Extracted data entries:
==============================
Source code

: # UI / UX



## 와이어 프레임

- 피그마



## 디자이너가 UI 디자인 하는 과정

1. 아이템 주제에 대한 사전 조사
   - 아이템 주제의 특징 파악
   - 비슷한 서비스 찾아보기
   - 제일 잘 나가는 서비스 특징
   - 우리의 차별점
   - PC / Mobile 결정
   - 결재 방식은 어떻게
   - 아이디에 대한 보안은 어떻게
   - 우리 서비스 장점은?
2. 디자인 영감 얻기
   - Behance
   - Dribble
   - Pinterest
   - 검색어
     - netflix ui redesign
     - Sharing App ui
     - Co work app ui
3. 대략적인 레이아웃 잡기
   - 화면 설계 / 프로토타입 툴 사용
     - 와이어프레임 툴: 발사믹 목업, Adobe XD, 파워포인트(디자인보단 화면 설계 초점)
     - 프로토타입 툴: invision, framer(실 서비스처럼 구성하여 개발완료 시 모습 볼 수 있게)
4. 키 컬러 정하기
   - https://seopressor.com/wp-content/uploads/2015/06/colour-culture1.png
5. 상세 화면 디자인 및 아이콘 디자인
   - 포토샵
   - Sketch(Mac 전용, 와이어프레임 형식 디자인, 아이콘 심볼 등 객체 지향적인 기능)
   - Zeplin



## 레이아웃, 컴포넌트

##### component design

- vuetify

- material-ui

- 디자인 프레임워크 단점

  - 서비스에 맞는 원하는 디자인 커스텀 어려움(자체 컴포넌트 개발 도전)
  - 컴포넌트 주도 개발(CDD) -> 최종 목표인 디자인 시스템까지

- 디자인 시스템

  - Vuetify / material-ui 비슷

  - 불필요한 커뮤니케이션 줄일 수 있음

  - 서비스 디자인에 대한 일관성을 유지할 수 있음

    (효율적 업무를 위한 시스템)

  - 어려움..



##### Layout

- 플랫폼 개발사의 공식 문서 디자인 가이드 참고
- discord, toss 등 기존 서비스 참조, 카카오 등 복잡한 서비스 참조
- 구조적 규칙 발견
==============================
Exercise prompt: After identifying the lines above that contain "컴포넌트", copy each one.

Solution:
## 레이아웃, 컴포넌트
  - 서비스에 맞는 원하는 디자인 커스텀 어려움(자체 컴포넌트 개발 도전)
  - 컴포넌트 주도 개발(CDD) -> 최종 목표인 디자인 시스템까지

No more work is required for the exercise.